- EXERCISE DESCRIPTION -
Using the listing below, set down exactly the lines from the one that contains "also blocks HardFault." through the one that contains "Infidelities $\avginfid = 1-\avgfid$", with no pictures.

--------------------------------------------------

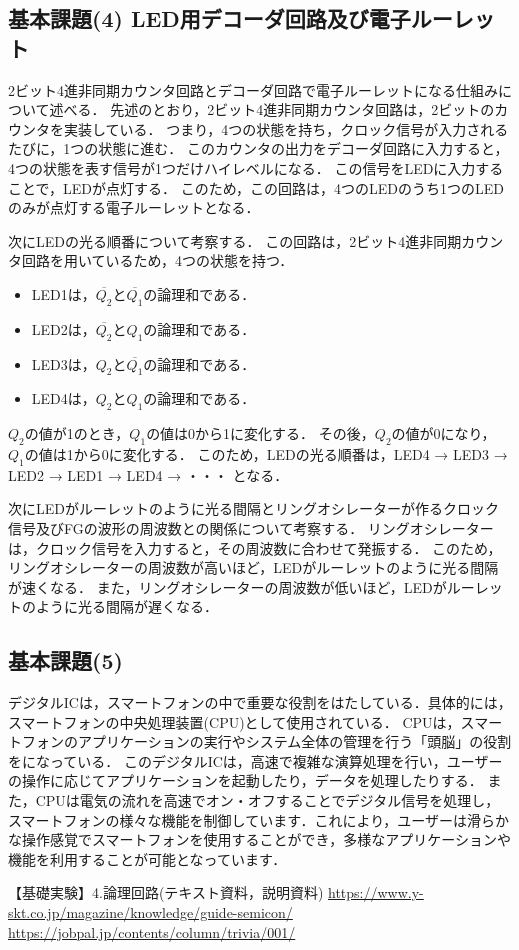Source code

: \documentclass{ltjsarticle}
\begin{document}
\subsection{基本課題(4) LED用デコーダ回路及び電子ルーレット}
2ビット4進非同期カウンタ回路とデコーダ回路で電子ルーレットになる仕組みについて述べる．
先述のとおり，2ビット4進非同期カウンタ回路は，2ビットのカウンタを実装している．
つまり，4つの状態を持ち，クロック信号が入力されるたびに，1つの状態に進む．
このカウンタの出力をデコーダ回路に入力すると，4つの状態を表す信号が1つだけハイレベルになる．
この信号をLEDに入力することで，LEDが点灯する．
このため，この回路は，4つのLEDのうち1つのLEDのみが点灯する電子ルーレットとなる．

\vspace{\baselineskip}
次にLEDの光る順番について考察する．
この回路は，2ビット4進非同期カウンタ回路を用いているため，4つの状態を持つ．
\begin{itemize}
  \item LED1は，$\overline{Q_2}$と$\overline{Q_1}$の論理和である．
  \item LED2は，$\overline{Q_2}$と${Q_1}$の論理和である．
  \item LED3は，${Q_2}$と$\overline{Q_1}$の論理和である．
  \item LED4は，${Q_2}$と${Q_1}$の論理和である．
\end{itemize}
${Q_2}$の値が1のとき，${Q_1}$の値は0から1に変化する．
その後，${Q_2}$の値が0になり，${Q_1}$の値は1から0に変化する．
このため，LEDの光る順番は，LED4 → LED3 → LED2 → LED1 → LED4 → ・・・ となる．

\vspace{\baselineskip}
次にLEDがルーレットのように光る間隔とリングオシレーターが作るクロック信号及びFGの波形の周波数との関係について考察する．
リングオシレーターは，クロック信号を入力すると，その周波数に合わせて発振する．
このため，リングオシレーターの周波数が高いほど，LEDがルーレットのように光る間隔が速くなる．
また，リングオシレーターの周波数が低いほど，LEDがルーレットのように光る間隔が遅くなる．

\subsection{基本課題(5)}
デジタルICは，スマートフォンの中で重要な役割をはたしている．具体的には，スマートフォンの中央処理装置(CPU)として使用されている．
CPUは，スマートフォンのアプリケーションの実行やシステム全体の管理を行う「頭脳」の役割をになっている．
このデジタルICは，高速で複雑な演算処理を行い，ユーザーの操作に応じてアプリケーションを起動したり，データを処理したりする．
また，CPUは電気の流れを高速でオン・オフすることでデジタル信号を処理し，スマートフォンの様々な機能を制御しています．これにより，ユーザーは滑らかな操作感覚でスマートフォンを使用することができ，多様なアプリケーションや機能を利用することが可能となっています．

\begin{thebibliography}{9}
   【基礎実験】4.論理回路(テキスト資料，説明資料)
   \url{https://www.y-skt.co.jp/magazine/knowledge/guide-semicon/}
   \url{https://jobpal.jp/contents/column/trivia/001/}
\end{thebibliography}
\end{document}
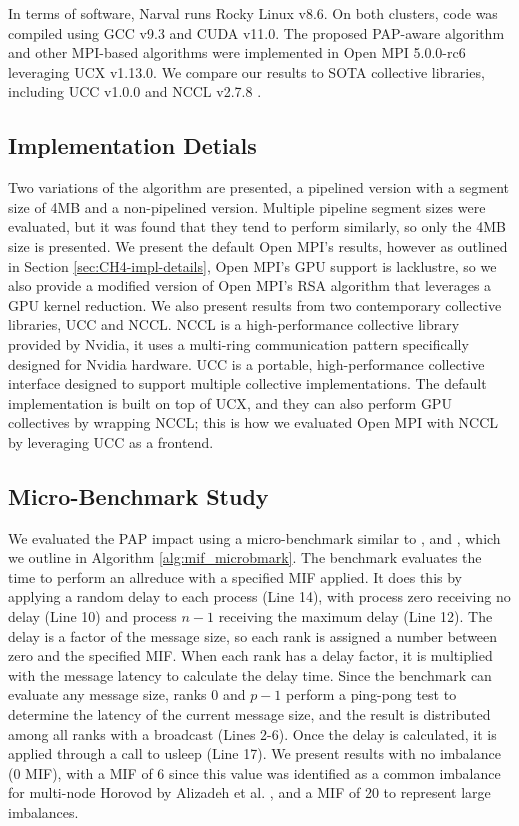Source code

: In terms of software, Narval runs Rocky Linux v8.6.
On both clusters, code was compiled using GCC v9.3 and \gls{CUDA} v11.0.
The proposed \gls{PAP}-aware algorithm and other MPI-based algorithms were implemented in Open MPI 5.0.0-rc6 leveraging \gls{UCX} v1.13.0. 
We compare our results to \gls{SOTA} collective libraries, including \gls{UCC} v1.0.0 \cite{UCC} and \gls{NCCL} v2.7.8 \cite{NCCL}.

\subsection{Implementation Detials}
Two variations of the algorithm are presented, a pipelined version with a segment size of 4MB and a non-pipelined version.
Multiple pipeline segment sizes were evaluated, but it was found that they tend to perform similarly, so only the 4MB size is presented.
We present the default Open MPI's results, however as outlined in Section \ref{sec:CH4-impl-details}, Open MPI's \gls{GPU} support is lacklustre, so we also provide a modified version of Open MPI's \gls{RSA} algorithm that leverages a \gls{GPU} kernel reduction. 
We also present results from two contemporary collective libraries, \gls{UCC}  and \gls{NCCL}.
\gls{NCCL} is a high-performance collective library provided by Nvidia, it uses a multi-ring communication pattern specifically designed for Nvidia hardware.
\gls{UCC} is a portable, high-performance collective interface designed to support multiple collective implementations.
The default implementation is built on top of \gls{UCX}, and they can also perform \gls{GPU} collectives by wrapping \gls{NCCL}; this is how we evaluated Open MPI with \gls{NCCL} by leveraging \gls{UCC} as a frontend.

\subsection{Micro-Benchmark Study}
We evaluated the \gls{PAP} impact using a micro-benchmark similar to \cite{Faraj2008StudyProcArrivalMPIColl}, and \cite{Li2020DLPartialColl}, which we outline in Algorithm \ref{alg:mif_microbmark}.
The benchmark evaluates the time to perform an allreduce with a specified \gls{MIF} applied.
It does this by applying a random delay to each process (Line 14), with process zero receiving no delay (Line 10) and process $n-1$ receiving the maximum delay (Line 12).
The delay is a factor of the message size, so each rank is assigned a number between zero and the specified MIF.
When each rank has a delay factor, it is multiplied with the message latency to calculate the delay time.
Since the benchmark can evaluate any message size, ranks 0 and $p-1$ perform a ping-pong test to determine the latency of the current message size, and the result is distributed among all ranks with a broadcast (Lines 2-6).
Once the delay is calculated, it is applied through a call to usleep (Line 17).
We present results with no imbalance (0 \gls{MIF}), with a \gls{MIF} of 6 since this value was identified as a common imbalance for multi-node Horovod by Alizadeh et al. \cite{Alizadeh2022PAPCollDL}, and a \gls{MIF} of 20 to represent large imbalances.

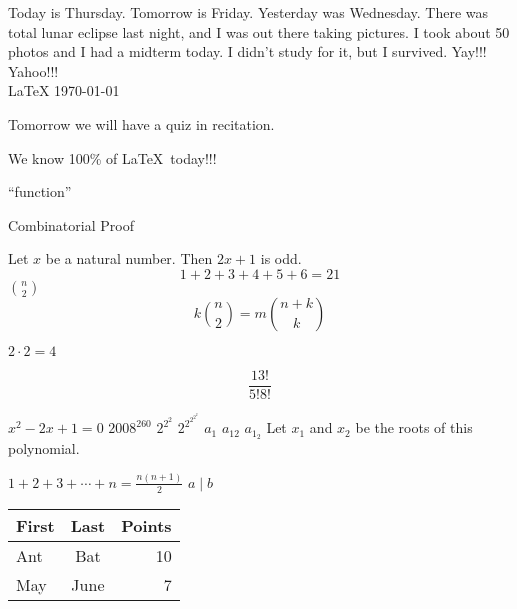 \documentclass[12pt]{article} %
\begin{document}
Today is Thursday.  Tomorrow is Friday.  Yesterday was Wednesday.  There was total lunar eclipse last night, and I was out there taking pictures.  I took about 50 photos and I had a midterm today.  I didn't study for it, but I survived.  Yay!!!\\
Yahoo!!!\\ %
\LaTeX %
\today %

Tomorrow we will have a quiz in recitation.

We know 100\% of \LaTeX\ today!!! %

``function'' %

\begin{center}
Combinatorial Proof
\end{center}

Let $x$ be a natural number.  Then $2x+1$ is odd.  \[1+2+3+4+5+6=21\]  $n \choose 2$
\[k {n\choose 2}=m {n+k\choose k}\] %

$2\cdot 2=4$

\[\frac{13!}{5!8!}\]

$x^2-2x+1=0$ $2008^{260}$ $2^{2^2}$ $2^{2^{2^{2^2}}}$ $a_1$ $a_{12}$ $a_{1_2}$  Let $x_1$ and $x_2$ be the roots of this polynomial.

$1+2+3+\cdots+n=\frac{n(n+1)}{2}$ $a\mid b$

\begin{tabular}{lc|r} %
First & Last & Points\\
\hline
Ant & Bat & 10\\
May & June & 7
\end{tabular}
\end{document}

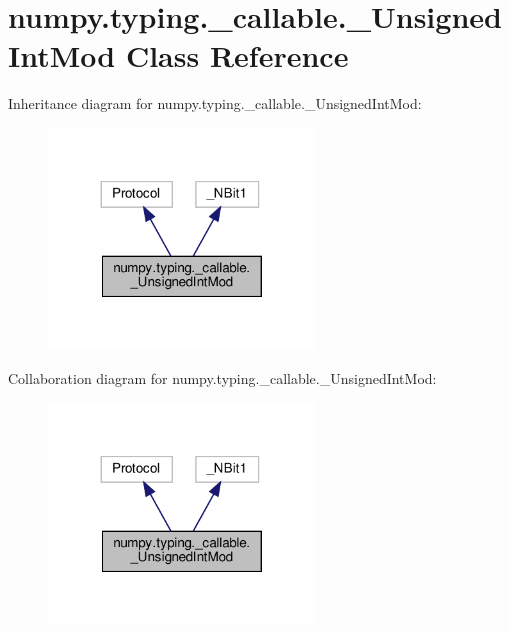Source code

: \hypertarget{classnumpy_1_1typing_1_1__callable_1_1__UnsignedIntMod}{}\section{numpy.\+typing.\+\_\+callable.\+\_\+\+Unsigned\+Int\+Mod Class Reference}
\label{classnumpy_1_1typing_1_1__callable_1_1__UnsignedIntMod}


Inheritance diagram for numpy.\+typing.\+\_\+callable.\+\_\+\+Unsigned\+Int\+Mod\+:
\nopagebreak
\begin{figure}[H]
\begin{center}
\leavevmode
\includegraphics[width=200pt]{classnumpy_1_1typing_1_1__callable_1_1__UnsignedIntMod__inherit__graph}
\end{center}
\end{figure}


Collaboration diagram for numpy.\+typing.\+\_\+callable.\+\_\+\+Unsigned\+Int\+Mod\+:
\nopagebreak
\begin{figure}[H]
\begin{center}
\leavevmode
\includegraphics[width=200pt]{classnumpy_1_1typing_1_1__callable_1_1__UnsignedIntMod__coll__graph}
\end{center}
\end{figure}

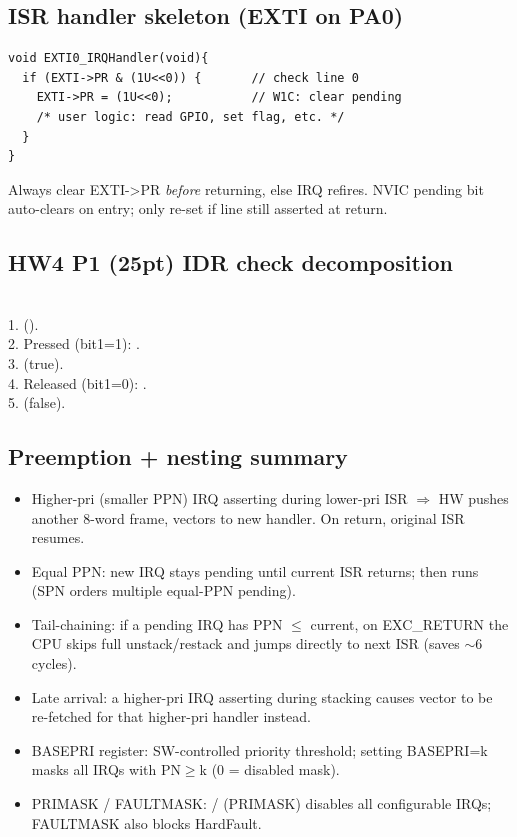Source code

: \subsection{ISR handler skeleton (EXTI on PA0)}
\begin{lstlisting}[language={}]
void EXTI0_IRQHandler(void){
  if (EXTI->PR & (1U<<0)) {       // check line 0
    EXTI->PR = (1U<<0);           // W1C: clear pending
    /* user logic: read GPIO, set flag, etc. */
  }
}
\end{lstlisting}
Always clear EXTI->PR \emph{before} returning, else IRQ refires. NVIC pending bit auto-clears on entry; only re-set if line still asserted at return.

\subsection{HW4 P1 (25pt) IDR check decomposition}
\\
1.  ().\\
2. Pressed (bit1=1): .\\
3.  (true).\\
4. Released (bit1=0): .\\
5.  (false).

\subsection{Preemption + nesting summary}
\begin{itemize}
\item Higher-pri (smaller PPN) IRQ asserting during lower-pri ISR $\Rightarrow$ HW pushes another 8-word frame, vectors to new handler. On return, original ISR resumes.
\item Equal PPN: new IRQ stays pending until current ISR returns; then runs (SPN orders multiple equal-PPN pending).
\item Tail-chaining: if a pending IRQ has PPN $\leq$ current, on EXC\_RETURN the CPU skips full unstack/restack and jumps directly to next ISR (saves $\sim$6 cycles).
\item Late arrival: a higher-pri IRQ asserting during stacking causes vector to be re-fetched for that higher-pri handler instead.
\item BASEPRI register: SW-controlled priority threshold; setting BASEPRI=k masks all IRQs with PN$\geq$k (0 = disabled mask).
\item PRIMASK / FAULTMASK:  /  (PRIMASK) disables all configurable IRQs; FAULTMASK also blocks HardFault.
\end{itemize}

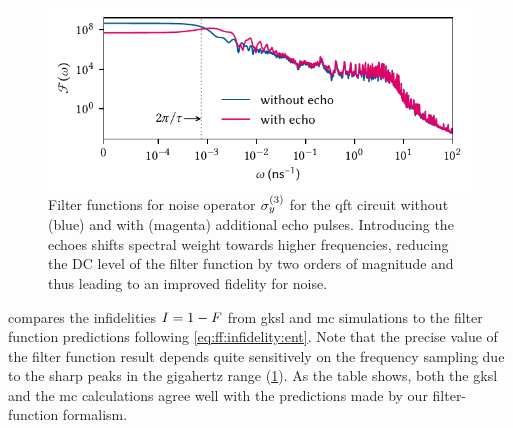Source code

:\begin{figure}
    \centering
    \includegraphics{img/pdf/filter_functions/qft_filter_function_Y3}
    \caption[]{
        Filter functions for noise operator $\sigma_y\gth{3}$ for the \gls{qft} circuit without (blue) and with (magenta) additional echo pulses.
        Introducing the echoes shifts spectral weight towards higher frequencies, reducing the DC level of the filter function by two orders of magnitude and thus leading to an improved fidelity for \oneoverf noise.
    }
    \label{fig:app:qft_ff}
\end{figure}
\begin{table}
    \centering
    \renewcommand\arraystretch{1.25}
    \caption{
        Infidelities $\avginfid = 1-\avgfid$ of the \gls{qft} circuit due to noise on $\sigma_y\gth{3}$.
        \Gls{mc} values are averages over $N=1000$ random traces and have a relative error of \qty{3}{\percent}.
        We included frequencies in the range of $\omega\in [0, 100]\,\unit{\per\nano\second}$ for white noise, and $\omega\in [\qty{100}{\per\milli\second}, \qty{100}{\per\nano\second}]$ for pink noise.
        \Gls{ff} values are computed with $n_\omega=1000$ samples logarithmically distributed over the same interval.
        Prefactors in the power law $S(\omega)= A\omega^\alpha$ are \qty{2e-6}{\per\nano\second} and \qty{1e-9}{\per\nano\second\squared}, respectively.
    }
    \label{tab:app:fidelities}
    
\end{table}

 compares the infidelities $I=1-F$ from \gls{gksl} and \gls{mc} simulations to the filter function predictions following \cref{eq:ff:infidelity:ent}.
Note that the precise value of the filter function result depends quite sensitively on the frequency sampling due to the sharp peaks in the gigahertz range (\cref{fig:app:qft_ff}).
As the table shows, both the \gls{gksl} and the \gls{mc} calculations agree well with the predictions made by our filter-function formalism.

--------------------------------------------------

- FINISHED TASK -
\item PRIMASK / FAULTMASK:  /  (PRIMASK) disables all configurable IRQs; FAULTMASK also blocks HardFault.
\end{itemize}

Source code

:\begin{figure}
    \centering
    \includegraphics{img/pdf/filter_functions/qft_filter_function_Y3}
    \caption[]{
        Filter functions for noise operator $\sigma_y\gth{3}$ for the \gls{qft} circuit without (blue) and with (magenta) additional echo pulses.
        Introducing the echoes shifts spectral weight towards higher frequencies, reducing the DC level of the filter function by two orders of magnitude and thus leading to an improved fidelity for \oneoverf noise.
    }
    \label{fig:app:qft_ff}
\end{figure}
\begin{table}
    \centering
    \renewcommand\arraystretch{1.25}
    \caption{
        Infidelities $\avginfid = 1-\avgfid$ of the \gls{qft} circuit due to noise on $\sigma_y\gth{3}$.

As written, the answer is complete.